There are a number of different ways in which germs can become resistant to these poisons. A ‘superbug’ is, by definition, resistant to many different antibiotics. It may have become resistant to antibiotic A in one way, to antibiotic B in a completely different way, and to antibiotic C in another way again. So if we look at all the known ways of resistance arising in a population of germs, we will see if any of them are uphill, information-adding processes.

1. Some germs already had the resistance.

If out of a million bacteria, five already have a feature which makes them resistant (however that arose) to, say, penicillin, then soaking them in penicillin will kill all of them except for the five. Now the body’s natural defences will often ‘mop up’ such a small population before it can multiply and cause harm, so resistance will not become a problem. However, if that doesn’t happen, then those five germs can multiply, and their offspring will obviously also be resistant. So within a short time, there will be millions of germs resistant to penicillin. Notice that:

(i) This is why multiple resistance to major antibiotics is more common in hospitals which treat more serious conditions—these are the hospitals which will frequently be using the sophisticated, expensive ‘heavy artillery’ antibiotics, so this sort of ‘natural selection’ will happen more often.

(ii) In this kind of instance, the information to resist the antibiotic was already there in the bacterial population—it did not arise by itself, or in response to the antibiotic. That some germs were already resistant to man-made antibiotics before these were invented is common knowledge to microbiologists. Soil samples from villages where modern antibiotics had never been used show that some of the germs are already resistant to drugs like methicillin which have never existed in nature. Bacteria revived from the frozen intestines of explorers who died in polar expeditions carried resistance to several modern antibiotics, which had not been invented when the explorers died.2

2. Some germs directly transfer their resistance to others.

In an amazing process, the closest thing to sex in bacteria, one germ inserts a tiny tube into another, and a little loop of DNA called a ‘plasmid’ transfers from one to another. This sort of gene transfer, which can obviously pass on information for resistance to a drug, can even happen between different species of bacteria.

Notice, again, that the information for the resistance must already exist in nature before it can be passed on. There is no evidence of anything totally new arising which was not there before. This is information transfer, not information creation.

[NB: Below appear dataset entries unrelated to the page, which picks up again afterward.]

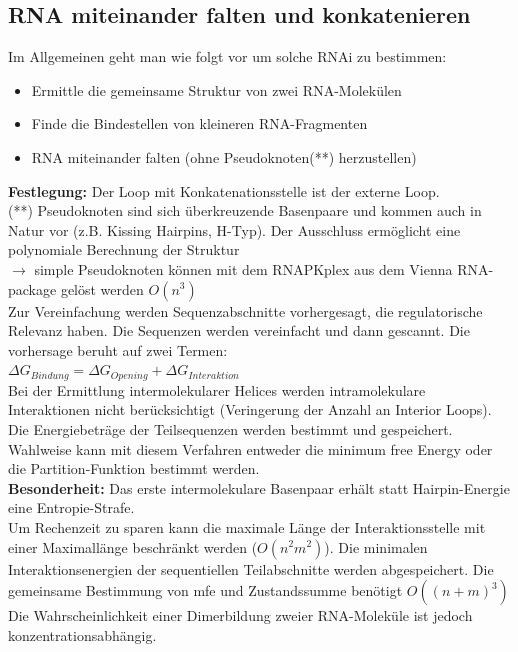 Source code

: \subsection{RNA miteinander falten und konkatenieren}

Im Allgemeinen geht man wie folgt vor um solche RNAi zu bestimmen:
\begin{itemize}
\item Ermittle die gemeinsame Struktur von zwei RNA-Molekülen
\item Finde die Bindestellen von kleineren RNA-Fragmenten
\item RNA miteinander falten (ohne Pseudoknoten(**) herzustellen)
\end{itemize}  
\textbf{Festlegung:} Der Loop mit Konkatenationsstelle ist der externe Loop. \\
(**) Pseudoknoten sind sich überkreuzende Basenpaare und kommen auch in Natur vor (z.B. Kissing Hairpins, H-Typ). Der Ausschluss ermöglicht eine polynomiale Berechnung der Struktur \\
$\rightarrow$ simple Pseudoknoten können mit dem RNAPKplex aus dem Vienna RNA-package gelöst werden $O(n^3)$ \\

Zur Vereinfachung werden Sequenzabschnitte vorhergesagt, die regulatorische Relevanz haben. Die Sequenzen werden vereinfacht und dann gescannt. Die vorhersage beruht auf zwei Termen:\\
$\Delta G_{Bindung} = \Delta G_{Opening} + \Delta G_{Interaktion}$\\
Bei der Ermittlung intermolekularer Helices werden intramolekulare Interaktionen nicht berücksichtigt (Veringerung der Anzahl an Interior Loops). Die Energiebeträge der Teilsequenzen werden bestimmt und gespeichert. Wahlweise kann mit diesem Verfahren entweder die minimum free Energy oder die Partition-Funktion bestimmt werden.\\
\textbf{Besonderheit:} Das erste intermolekulare Basenpaar erhält statt Hairpin-Energie eine Entropie-Strafe.\\
Um Rechenzeit zu sparen kann die maximale Länge der Interaktionsstelle mit einer Maximallänge beschränkt werden ($O(n^2m^2)$). Die minimalen Interaktionsenergien der sequentiellen Teilabschnitte werden abgespeichert. Die gemeinsame Bestimmung von mfe und Zustandssumme benötigt $O((n+m)^3)$\\ 
Die Wahrscheinlichkeit einer Dimerbildung zweier RNA-Moleküle ist jedoch konzentrationsabhängig.

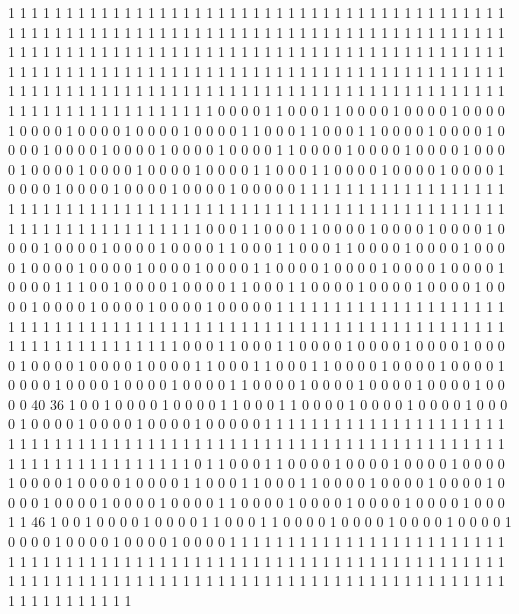 1 1 1 1 1 1 1 1 1 1 1 1 1 1 1 1 1 1 1 1
1 1 1 1 1 1 1 1 1 1 1 1 1 1 1 1 1 1 1 1
1 1 1 1 1 1 1 1 1 1 1 1 1 1 1 1 1 1 1 1
1 1 1 1 1 1 1 1 1 1 1 1 1 1 1 1 1 1 1 1
1 1 1 1 1 1 1 1 1 1 1 1 1 1 1 1 1 1 1 1
1 1 1 1 1 1 1 1 1 1 1 1 1 1 1 1 1 1 1 1
1 1 1 1 1 1 1 1 1 1 1 1 1 1 1 1 1 1 1 1
1 1 1 1 1 1 1 1 1 1 1 1 1 1 1 1 1 1 1 1
1 1 1 1 1 1 1 1 1 1 1 1 1 1 1 1 1 1 1 1
1 1 1 1 1 1 1 1 1 1 1 1 1 1 1 1 1 1 1 1
1 1 1 1 1 1 1 1 1 1 1 1 1 1 1 1 1 1 1 1
1 1 1 1 1 1 1 1 1 1 1 1 1 0 0 0 0 1 1 0
0 0 1 1 0 0 0 0 1 0 0 0 0 1 0 0 0 0 1 0
0 0 0 1 0 0 0 0 1 0 0 0 0 1 0 0 0 0 1 1
0 0 0 1 1 0 0 0 1 1 0 0 0 0 1 0 0 0 0 1
0 0 0 0 1 0 0 0 0 1 0 0 0 0 1 0 0 0 0 1
0 0 0 0 1 1 0 0 0 0 1 0 0 0 0 1 0 0 0 0
1 0 0 0 0 1 0 0 0 0 1 0 0 0 0 1 0 0 0 0
1 0 0 0 0 1 1 0 0 0 1 1 0 0 0 0 1 0 0 0
0 1 0 0 0 0 1 0 0 0 0 1 0 0 0 0 1 0 0 0
0 1 0 0 0 0 1 0 0 0 0 0 1 1 1 1 1 1 1 1
1 1 1 1 1 1 1 1 1 1 1 1 1 1 1 1 1 1 1 1
1 1 1 1 1 1 1 1 1 1 1 1 1 1 1 1 1 1 1 1
1 1 1 1 1 1 1 1 1 1 1 1 1 1 1 1 1 1 1 1
1 1 1 1 1 1 1 1 1 1 0 0 0 1 1 0 0 0 1 1
0 0 0 0 1 0 0 0 0 1 0 0 0 0 1 0 0 0 0 1
0 0 0 0 1 0 0 0 0 1 0 0 0 0 1 1 0 0 0 1
1 0 0 0 1 1 0 0 0 0 1 0 0 0 0 1 0 0 0 0
1 0 0 0 0 1 0 0 0 0 1 0 0 0 0 1 0 0 0 0
1 1 0 0 0 0 1 0 0 0 0 1 0 0 0 0 1 0 0 0
0 1 0 0 0 0 1 1 1 0 0 1 0 0 0 0 1 0 0 0
0 1 1 0 0 0 1 1 0 0 0 0 1 0 0 0 0 1 0 0
0 0 1 0 0 0 0 1 0 0 0 0 1 0 0 0 0 1 0 0
0 0 1 0 0 0 0 0 1 1 1 1 1 1 1 1 1 1 1 1
1 1 1 1 1 1 1 1 1 1 1 1 1 1 1 1 1 1 1 1
1 1 1 1 1 1 1 1 1 1 1 1 1 1 1 1 1 1 1 1
1 1 1 1 1 1 1 1 1 1 1 1 1 1 1 1 1 1 1 1
1 1 1 1 1 1 0 0 0 1 1 0 0 0 1 1 0 0 0 0
1 0 0 0 0 1 0 0 0 0 1 0 0 0 0 1 0 0 0 0
1 0 0 0 0 1 0 0 0 0 1 1 0 0 0 1 1 0 0 0
1 1 0 0 0 0 1 0 0 0 0 1 0 0 0 0 1 0 0 0
0 1 0 0 0 0 1 0 0 0 0 1 0 0 0 0 1 1 0 0
0 0 1 0 0 0 0 1 0 0 0 0 1 0 0 0 0 1 0 0
0 0 40 36 1 0 0 1 0 0 0 0 1 0 0 0 0 1 1 0
0 0 1 1 0 0 0 0 1 0 0 0 0 1 0 0 0 0 1 0
0 0 0 1 0 0 0 0 1 0 0 0 0 1 0 0 0 0 1 0
0 0 0 0 1 1 1 1 1 1 1 1 1 1 1 1 1 1 1 1
1 1 1 1 1 1 1 1 1 1 1 1 1 1 1 1 1 1 1 1
1 1 1 1 1 1 1 1 1 1 1 1 1 1 1 1 1 1 1 1
1 1 1 1 1 1 1 1 1 1 1 1 1 1 1 1 1 1 1 1
1 1 1 1 0 1 1 0 0 0 1 1 0 0 0 0 1 0 0 0
0 1 0 0 0 0 1 0 0 0 0 1 0 0 0 0 1 0 0 0
0 1 0 0 0 0 1 1 0 0 0 1 1 0 0 0 1 1 0 0
0 0 1 0 0 0 0 1 0 0 0 0 1 0 0 0 0 1 0 0
0 0 1 0 0 0 0 1 0 0 0 0 1 1 0 0 0 0 1 0
0 0 0 1 0 0 0 0 1 0 0 0 0 1 0 0 0 1 1 46
1 0 0 1 0 0 0 0 1 0 0 0 0 1 1 0 0 0 1 1
0 0 0 0 1 0 0 0 0 1 0 0 0 0 1 0 0 0 0 1
0 0 0 0 1 0 0 0 0 1 0 0 0 0 1 0 0 0 0 1
1 1 1 1 1 1 1 1 1 1 1 1 1 1 1 1 1 1 1 1
1 1 1 1 1 1 1 1 1 1 1 1 1 1 1 1 1 1 1 1
1 1 1 1 1 1 1 1 1 1 1 1 1 1 1 1 1 1 1 1
1 1 1 1 1 1 1 1 1 1 1 1 1 1 1 1 1 1 1 1
1 1 1 1 1 1 1 1 1 1 1 1 1 1 1 1 1 1 1 1
1 1 1 1 1 1 1 1 1 1 1 1 1 1 1 1 1 1 1 1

So far, we have dealt with situations in which resistance was obviously already there. Evolutionists would claim, of course, that such resistance evolved originally in the (unobservable) past. However, if observed changes in the present do not show us new information, what support is there for the idea that such information arose in the past? The mechanism that is put forward for this past evolution is invariably mutation—a copying mistake, an accidental change in the DNA code passed on to the offspring. So that brings us to the final way in which bacteria can become resistant.

3. Some germs become resistant through mutation.

Interestingly, where this happens, there is no clearcut evidence of information arising. All such mutations appear to be losses of information, degenerative changes. For example, loss of a control gene may enhance resistance to penicillin.3

These bacteria are not more aggressive than their colleagues, it is only that doctors have less power to stop them.

Some antibiotics need to be taken into the bacterium to do their work. There are sophisticated chemical pumps in bacteria which can actively pump nutrients from the outside through the cell wall into the germ’s interior. Those germs which do this efficiently, when in the presence of one of these antibiotics, will therefore efficiently pump into themselves their own executioner.

However, what if one of these bacteria inherits a defective gene, by way of a DNA copying mistake (mutation) which will interfere with the efficiency of this chemical pumping mechanism? Although this bacterium will not be as good at surviving in normal circumstances, this defect actually gives it a survival advantage in the presence of the man-made poison.4 Once again, we see that information has been lost/corrupted, not gained.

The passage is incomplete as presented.